Anthony Haynes writes: The phrase ‘science communication’ has become well established. In principle it can refer to any communication relating to science; in practice it most often refers to communication between scientists and other groups — often the general public, in the form of, say, attendees of science festivals or museums.
Accompanying the phrase is a well established hashtag: #scicomm.
But what about engineering communication? There is no comparable hashtag.
It’s not needed, one might argue: engineering is a science and so is encompassed by #scicomm.
That has some truth in it. When I think, for example, of research engineers I work with, some are doing work that proceeds very like science in several other disciplines. Laboratory work on the development of self-healing concrete, for example, or on thermal flows in the heating of rooms.
So far as I can see, such work has no special communication requirements.

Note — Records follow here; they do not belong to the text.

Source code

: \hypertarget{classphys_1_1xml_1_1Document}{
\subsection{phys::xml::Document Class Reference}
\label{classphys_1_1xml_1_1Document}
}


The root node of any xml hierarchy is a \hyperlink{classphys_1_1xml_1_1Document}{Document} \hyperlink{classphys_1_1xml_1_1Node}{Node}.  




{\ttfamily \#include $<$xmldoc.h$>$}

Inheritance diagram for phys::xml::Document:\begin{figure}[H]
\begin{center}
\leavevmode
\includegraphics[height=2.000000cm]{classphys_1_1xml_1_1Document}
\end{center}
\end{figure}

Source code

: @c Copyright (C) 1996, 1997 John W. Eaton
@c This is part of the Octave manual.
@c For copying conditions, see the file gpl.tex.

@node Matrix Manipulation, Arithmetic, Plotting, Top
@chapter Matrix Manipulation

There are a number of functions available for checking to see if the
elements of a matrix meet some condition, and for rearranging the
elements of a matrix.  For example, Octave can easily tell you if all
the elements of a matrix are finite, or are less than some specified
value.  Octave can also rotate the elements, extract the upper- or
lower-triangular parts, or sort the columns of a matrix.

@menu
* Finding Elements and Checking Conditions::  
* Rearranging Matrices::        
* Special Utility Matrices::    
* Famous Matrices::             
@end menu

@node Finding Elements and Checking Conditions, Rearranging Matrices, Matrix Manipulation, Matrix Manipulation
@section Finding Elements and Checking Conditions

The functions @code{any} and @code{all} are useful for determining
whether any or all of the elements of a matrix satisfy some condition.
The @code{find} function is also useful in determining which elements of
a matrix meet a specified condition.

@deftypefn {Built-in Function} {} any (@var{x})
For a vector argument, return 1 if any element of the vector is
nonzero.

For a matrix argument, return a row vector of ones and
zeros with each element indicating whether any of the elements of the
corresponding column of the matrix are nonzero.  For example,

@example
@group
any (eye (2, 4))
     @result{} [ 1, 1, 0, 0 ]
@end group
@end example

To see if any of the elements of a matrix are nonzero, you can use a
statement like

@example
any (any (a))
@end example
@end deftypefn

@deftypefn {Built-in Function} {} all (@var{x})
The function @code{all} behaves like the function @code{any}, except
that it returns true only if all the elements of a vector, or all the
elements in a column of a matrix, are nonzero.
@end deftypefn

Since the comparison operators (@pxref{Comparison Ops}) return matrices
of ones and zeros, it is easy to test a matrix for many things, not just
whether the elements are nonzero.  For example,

But in other ways engineering can be quite distinctive. Engineering can, for example, be markedly pragmatic, with a focus more on the how than the why.
I think, for example, of two institutions near where I live. First, Prickwillow Museum, with marvellous collection of pumping engines; and, second, Stretham Old Engine, a steam-powered pumping station.
One could , of course, look at both collections through the prism of science. I’d agree that both museums make sterling contributions to #scicomm.
But, equally, one doesn’t have to look through that lens. The Prickwillow website, for example, seems most focused on an engineering audience (see, for example, the engineering page and the various events it runs).
I suggest we could do with dedicated hashtag for this kind of thing. #engcomm would be nice — and some people have played with this — but others tell me that they think it could denote ‘English communication’ (and it’s also used for a specific event in Canada).
#engincomm seems an acceptable fallback.